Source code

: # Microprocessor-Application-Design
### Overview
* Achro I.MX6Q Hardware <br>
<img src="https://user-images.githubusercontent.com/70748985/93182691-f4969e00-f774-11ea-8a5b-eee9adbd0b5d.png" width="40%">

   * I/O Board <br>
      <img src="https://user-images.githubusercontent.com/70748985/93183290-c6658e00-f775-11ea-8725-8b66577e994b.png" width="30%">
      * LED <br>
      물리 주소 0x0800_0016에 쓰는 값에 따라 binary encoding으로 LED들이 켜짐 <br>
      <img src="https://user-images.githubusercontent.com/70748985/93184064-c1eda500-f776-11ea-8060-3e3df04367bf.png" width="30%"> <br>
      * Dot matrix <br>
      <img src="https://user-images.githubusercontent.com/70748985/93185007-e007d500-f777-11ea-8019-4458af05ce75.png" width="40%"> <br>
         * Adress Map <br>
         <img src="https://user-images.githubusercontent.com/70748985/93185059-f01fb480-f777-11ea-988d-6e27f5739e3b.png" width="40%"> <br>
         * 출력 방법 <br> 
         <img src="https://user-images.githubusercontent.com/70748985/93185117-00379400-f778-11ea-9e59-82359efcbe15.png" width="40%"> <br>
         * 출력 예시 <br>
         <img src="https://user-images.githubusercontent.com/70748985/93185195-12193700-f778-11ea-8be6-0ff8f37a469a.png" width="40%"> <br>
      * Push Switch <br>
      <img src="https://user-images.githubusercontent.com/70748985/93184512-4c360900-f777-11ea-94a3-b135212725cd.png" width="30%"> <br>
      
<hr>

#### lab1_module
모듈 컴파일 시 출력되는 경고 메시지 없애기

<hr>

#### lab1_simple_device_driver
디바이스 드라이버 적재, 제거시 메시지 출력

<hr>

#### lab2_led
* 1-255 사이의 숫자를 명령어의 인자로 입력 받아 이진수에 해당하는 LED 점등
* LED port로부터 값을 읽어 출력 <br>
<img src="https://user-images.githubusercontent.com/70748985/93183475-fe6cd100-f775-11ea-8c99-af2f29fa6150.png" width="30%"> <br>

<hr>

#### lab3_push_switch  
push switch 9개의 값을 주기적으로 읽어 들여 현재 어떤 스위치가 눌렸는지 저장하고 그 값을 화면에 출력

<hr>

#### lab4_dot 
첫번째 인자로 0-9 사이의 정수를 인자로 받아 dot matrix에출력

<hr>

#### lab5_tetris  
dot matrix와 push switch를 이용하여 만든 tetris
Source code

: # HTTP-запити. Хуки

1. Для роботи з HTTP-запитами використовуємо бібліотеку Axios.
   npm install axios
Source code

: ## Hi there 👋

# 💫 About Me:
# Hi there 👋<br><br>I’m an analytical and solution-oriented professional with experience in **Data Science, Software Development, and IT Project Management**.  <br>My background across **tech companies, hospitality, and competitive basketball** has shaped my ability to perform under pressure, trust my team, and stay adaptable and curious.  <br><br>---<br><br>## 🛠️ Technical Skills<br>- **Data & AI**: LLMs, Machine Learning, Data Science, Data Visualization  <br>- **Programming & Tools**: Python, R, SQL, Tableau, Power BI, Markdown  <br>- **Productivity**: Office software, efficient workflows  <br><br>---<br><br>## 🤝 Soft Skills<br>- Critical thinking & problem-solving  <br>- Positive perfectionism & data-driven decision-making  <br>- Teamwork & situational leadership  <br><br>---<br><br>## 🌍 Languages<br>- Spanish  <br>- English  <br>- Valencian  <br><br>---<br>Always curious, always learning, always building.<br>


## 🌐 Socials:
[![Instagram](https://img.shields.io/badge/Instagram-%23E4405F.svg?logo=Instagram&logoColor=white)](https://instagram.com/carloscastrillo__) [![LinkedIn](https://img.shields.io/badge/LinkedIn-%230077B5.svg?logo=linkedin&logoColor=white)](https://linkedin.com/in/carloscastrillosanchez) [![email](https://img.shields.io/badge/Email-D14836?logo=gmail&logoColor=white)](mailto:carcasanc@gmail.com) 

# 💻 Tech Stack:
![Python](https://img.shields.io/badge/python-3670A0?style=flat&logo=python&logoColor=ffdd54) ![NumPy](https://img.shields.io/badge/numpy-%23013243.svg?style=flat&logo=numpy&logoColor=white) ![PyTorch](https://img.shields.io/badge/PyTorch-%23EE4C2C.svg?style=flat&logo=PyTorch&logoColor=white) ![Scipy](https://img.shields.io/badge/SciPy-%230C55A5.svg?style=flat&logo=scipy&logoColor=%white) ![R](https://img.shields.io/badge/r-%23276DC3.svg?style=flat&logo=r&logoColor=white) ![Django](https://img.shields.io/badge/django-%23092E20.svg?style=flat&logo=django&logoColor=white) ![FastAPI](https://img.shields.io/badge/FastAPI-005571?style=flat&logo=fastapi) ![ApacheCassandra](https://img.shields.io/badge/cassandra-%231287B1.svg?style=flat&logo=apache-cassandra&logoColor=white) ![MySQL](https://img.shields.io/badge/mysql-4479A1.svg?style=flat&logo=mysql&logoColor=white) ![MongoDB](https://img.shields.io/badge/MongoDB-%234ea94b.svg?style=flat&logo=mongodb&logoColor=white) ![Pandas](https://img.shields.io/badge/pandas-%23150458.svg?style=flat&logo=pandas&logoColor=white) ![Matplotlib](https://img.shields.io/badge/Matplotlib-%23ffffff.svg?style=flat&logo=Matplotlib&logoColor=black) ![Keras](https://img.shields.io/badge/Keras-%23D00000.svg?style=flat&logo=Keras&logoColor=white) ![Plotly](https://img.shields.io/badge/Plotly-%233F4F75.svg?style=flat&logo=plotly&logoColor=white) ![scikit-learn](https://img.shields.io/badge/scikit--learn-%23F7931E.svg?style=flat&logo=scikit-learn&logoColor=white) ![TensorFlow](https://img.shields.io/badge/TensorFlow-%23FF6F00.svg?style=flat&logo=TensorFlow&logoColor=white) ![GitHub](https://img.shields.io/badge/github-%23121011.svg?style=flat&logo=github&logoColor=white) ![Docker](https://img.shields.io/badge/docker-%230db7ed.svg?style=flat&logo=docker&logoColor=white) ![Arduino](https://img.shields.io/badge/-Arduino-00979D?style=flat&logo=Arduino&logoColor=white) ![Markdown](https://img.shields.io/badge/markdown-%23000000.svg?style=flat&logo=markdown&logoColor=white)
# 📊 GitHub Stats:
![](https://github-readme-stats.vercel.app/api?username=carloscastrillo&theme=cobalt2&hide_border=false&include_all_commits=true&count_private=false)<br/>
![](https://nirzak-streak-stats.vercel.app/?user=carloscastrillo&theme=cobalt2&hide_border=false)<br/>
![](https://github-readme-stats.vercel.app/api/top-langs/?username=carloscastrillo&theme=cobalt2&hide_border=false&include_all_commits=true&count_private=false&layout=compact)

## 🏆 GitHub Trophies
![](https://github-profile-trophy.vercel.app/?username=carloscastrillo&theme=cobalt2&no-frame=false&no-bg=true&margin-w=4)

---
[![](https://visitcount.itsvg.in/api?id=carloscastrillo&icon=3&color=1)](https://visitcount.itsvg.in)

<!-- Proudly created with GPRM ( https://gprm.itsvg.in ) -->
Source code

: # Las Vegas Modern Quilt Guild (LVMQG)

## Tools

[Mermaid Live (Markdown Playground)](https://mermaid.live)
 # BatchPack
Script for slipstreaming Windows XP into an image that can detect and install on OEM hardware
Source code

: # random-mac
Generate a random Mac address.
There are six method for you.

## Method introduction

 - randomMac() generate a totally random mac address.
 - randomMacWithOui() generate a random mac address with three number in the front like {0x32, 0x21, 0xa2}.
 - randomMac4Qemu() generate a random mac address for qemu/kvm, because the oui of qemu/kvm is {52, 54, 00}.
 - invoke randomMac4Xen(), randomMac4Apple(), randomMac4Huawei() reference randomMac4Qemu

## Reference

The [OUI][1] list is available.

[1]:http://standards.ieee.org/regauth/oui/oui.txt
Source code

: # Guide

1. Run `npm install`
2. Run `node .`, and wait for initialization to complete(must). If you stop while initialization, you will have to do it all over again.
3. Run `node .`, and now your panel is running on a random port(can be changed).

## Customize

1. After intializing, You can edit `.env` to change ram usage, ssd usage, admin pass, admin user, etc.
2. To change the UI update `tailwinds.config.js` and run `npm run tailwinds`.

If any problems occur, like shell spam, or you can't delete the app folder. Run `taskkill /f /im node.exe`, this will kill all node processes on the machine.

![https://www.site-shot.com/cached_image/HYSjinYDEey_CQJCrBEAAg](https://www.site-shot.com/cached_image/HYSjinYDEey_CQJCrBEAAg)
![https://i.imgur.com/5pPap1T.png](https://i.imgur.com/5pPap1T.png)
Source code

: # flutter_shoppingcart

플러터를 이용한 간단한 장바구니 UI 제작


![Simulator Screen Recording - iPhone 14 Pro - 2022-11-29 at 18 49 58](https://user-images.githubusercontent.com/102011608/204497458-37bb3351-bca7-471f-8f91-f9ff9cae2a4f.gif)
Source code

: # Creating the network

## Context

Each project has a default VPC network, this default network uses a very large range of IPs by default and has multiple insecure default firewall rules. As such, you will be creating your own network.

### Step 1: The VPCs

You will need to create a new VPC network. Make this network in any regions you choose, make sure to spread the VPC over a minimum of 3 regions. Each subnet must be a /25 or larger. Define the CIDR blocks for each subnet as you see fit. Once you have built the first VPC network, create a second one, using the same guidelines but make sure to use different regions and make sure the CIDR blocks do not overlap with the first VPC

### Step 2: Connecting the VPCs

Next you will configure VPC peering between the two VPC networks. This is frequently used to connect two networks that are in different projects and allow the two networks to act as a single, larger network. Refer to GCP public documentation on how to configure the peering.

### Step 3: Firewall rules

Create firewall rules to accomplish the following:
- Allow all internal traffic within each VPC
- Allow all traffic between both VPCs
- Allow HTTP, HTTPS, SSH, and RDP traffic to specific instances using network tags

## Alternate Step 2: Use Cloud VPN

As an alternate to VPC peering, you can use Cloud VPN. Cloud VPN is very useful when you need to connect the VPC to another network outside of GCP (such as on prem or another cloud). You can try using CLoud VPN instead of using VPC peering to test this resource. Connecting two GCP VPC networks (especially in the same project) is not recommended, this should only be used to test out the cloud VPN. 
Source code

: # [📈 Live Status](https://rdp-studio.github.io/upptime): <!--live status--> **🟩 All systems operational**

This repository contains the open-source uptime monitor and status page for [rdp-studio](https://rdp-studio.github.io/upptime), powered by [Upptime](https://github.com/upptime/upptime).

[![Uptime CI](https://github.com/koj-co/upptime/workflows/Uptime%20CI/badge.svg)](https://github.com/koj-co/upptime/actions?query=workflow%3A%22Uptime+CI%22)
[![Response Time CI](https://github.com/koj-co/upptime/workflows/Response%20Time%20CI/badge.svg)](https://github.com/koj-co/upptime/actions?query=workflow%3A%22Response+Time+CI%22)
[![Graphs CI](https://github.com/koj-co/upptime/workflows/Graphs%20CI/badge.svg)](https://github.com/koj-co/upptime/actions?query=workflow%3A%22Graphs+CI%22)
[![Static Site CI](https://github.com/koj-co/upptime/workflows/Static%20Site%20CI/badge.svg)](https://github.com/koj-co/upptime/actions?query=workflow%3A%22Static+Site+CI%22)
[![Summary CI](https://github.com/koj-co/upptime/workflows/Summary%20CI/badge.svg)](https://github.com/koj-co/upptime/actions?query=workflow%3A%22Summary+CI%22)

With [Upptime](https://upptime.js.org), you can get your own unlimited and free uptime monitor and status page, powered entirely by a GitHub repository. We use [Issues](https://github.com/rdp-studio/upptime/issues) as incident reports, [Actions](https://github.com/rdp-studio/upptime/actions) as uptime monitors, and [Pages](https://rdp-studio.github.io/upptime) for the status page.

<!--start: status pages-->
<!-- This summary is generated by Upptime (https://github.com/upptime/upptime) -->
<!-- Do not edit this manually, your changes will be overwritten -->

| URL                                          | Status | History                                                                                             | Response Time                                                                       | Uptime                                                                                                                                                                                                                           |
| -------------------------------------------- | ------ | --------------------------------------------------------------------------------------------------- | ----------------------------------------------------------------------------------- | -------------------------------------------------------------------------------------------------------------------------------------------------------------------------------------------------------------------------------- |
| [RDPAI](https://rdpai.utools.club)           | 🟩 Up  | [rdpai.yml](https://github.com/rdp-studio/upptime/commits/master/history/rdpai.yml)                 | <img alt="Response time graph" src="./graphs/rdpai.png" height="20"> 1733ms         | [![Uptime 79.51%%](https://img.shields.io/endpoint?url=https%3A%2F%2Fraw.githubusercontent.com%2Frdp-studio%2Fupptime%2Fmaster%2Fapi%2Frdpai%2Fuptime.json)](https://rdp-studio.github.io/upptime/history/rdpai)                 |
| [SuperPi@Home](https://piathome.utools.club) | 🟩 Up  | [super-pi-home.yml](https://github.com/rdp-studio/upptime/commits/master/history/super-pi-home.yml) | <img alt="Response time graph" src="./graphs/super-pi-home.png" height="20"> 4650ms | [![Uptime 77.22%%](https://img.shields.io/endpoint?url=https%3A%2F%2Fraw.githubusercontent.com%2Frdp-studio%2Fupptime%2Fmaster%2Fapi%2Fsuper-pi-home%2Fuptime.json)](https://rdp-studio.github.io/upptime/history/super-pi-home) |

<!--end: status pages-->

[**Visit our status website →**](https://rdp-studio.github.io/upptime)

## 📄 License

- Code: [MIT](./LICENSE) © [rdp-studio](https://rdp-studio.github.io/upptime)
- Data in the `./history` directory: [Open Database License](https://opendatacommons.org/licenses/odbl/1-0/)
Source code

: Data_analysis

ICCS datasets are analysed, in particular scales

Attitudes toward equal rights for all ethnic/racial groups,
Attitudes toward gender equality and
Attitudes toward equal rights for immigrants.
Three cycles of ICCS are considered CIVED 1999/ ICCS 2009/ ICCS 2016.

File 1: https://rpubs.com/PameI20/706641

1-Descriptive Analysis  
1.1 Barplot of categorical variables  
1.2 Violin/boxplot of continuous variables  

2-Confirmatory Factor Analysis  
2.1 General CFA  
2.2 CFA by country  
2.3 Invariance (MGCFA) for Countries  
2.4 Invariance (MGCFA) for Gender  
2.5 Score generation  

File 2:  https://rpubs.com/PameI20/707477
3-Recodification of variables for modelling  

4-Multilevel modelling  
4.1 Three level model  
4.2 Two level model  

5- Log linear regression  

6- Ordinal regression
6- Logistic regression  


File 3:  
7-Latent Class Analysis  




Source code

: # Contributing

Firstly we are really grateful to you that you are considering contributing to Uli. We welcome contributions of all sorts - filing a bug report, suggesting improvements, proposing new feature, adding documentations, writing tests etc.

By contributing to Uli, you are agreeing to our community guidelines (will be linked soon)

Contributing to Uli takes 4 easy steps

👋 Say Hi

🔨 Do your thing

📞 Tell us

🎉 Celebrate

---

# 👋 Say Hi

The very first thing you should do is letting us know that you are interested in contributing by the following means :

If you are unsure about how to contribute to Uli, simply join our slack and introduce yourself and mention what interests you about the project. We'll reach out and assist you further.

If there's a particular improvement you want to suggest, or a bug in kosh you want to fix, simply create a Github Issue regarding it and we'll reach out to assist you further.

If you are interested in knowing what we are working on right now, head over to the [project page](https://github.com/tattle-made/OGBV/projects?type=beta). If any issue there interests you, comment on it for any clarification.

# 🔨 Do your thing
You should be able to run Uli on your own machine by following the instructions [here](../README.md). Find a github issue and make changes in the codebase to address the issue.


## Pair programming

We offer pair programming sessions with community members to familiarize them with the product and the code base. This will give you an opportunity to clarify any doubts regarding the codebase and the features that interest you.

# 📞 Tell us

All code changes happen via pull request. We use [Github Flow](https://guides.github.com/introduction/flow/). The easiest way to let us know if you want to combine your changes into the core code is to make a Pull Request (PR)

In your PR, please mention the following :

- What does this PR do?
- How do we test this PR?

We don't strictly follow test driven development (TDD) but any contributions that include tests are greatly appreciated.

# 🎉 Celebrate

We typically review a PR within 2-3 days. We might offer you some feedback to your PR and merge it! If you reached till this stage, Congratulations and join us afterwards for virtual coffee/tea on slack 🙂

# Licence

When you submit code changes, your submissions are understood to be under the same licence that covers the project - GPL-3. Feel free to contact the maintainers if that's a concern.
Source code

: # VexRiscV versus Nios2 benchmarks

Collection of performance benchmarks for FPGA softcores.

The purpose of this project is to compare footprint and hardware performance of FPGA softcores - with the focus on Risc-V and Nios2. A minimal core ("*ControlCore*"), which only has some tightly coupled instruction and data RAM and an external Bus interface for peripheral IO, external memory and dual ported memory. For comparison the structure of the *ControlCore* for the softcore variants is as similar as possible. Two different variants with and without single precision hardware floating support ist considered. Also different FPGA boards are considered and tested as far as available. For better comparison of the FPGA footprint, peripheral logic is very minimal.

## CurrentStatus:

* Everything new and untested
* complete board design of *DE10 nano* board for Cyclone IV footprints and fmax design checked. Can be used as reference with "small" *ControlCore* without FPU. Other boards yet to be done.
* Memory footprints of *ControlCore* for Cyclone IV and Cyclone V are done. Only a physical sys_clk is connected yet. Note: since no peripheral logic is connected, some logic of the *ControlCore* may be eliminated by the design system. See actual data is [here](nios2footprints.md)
..........
*WHAT NEEDS TO BE DONE*:
Among the records, find every line with the word "following" and copy it.

*FINISHED EXERCISE*:
Create firewall rules to accomplish the following:
The very first thing you should do is letting us know that you are interested in contributing by the following means :
You should be able to run Uli on your own machine by following the instructions [here](../README.md). Find a github issue and make changes in the codebase to address the issue.
In your PR, please mention the following :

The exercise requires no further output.